-------- RECORDS FOR THE TASK --------

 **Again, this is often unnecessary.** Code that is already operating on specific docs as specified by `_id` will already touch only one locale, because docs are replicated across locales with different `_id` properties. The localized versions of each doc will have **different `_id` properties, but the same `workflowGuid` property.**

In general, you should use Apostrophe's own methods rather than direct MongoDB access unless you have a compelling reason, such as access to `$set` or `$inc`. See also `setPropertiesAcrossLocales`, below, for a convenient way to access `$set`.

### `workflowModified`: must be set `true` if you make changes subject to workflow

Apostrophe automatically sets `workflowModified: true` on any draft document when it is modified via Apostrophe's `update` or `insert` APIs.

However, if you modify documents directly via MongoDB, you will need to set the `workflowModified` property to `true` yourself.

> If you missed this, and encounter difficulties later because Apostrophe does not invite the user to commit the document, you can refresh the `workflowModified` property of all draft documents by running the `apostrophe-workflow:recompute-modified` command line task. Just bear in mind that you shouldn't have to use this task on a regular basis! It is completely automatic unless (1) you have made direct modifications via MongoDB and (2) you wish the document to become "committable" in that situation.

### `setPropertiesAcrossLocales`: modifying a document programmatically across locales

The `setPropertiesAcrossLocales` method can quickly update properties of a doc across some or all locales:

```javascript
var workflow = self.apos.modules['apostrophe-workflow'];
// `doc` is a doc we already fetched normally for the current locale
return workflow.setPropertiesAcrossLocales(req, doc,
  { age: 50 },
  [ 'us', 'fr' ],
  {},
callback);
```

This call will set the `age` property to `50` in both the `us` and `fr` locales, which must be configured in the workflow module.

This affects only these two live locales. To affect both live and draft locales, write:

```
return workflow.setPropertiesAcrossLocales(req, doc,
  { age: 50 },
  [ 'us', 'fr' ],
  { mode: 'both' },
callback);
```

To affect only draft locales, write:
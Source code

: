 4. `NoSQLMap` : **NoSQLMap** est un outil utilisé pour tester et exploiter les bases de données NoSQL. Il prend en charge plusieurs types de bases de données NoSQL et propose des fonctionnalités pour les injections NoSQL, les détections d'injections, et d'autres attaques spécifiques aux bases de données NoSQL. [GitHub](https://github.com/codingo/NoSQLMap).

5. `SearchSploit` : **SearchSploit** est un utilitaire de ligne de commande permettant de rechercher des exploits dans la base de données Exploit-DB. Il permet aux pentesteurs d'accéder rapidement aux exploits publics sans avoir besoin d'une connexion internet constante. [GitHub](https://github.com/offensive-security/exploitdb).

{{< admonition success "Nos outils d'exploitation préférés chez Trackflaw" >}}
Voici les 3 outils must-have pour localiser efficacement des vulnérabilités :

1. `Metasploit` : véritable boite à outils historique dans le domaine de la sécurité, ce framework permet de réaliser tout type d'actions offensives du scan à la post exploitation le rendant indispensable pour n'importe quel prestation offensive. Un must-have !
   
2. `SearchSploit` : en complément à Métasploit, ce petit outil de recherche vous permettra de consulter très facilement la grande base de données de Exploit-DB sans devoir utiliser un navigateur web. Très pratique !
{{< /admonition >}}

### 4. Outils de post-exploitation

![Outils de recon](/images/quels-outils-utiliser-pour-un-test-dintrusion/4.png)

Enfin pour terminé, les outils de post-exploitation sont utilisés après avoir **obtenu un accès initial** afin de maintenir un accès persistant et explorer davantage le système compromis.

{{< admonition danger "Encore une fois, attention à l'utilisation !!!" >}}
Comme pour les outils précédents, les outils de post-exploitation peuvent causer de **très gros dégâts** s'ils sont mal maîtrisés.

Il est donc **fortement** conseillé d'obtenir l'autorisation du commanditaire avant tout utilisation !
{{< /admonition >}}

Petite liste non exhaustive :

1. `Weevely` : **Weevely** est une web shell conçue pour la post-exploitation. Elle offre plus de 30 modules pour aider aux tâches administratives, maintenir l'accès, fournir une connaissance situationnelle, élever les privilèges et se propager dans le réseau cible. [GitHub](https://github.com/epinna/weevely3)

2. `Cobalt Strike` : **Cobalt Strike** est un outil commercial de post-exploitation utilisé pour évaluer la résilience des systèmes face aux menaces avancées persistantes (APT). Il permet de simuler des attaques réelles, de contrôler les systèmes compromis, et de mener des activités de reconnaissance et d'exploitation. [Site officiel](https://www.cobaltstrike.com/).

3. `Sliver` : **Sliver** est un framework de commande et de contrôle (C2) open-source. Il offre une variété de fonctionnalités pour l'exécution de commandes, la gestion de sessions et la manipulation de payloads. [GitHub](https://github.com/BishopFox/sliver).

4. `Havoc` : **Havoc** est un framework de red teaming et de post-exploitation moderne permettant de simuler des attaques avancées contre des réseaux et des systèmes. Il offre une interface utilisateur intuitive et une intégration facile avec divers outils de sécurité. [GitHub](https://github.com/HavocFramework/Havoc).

--------

Transcribe the entire listing without a single omission.

 **Again, this is often unnecessary.** Code that is already operating on specific docs as specified by `_id` will already touch only one locale, because docs are replicated across locales with different `_id` properties. The localized versions of each doc will have **different `_id` properties, but the same `workflowGuid` property.**

In general, you should use Apostrophe's own methods rather than direct MongoDB access unless you have a compelling reason, such as access to `$set` or `$inc`. See also `setPropertiesAcrossLocales`, below, for a convenient way to access `$set`.

### `workflowModified`: must be set `true` if you make changes subject to workflow

Apostrophe automatically sets `workflowModified: true` on any draft document when it is modified via Apostrophe's `update` or `insert` APIs.

However, if you modify documents directly via MongoDB, you will need to set the `workflowModified` property to `true` yourself.

> If you missed this, and encounter difficulties later because Apostrophe does not invite the user to commit the document, you can refresh the `workflowModified` property of all draft documents by running the `apostrophe-workflow:recompute-modified` command line task. Just bear in mind that you shouldn't have to use this task on a regular basis! It is completely automatic unless (1) you have made direct modifications via MongoDB and (2) you wish the document to become "committable" in that situation.

### `setPropertiesAcrossLocales`: modifying a document programmatically across locales

The `setPropertiesAcrossLocales` method can quickly update properties of a doc across some or all locales:

```javascript
var workflow = self.apos.modules['apostrophe-workflow'];
// `doc` is a doc we already fetched normally for the current locale
return workflow.setPropertiesAcrossLocales(req, doc,
  { age: 50 },
  [ 'us', 'fr' ],
  {},
callback);
```

This call will set the `age` property to `50` in both the `us` and `fr` locales, which must be configured in the workflow module.

This affects only these two live locales. To affect both live and draft locales, write:

```
return workflow.setPropertiesAcrossLocales(req, doc,
  { age: 50 },
  [ 'us', 'fr' ],
  { mode: 'both' },
callback);
```

To affect only draft locales, write:
Source code

: 4. `NoSQLMap` : **NoSQLMap** est un outil utilisé pour tester et exploiter les bases de données NoSQL. Il prend en charge plusieurs types de bases de données NoSQL et propose des fonctionnalités pour les injections NoSQL, les détections d'injections, et d'autres attaques spécifiques aux bases de données NoSQL. [GitHub](https://github.com/codingo/NoSQLMap).

5. `SearchSploit` : **SearchSploit** est un utilitaire de ligne de commande permettant de rechercher des exploits dans la base de données Exploit-DB. Il permet aux pentesteurs d'accéder rapidement aux exploits publics sans avoir besoin d'une connexion internet constante. [GitHub](https://github.com/offensive-security/exploitdb).

{{< admonition success "Nos outils d'exploitation préférés chez Trackflaw" >}}
Voici les 3 outils must-have pour localiser efficacement des vulnérabilités :

1. `Metasploit` : véritable boite à outils historique dans le domaine de la sécurité, ce framework permet de réaliser tout type d'actions offensives du scan à la post exploitation le rendant indispensable pour n'importe quel prestation offensive. Un must-have !
   
2. `SearchSploit` : en complément à Métasploit, ce petit outil de recherche vous permettra de consulter très facilement la grande base de données de Exploit-DB sans devoir utiliser un navigateur web. Très pratique !
{{< /admonition >}}

### 4. Outils de post-exploitation

![Outils de recon](/images/quels-outils-utiliser-pour-un-test-dintrusion/4.png)

Enfin pour terminé, les outils de post-exploitation sont utilisés après avoir **obtenu un accès initial** afin de maintenir un accès persistant et explorer davantage le système compromis.

{{< admonition danger "Encore une fois, attention à l'utilisation !!!" >}}
Comme pour les outils précédents, les outils de post-exploitation peuvent causer de **très gros dégâts** s'ils sont mal maîtrisés.

Il est donc **fortement** conseillé d'obtenir l'autorisation du commanditaire avant tout utilisation !
{{< /admonition >}}

Petite liste non exhaustive :

1. `Weevely` : **Weevely** est une web shell conçue pour la post-exploitation. Elle offre plus de 30 modules pour aider aux tâches administratives, maintenir l'accès, fournir une connaissance situationnelle, élever les privilèges et se propager dans le réseau cible. [GitHub](https://github.com/epinna/weevely3)

2. `Cobalt Strike` : **Cobalt Strike** est un outil commercial de post-exploitation utilisé pour évaluer la résilience des systèmes face aux menaces avancées persistantes (APT). Il permet de simuler des attaques réelles, de contrôler les systèmes compromis, et de mener des activités de reconnaissance et d'exploitation. [Site officiel](https://www.cobaltstrike.com/).

3. `Sliver` : **Sliver** est un framework de commande et de contrôle (C2) open-source. Il offre une variété de fonctionnalités pour l'exécution de commandes, la gestion de sessions et la manipulation de payloads. [GitHub](https://github.com/BishopFox/sliver).

4. `Havoc` : **Havoc** est un framework de red teaming et de post-exploitation moderne permettant de simuler des attaques avancées contre des réseaux et des systèmes. Il offre une interface utilisateur intuitive et une intégration facile avec divers outils de sécurité. [GitHub](https://github.com/HavocFramework/Havoc).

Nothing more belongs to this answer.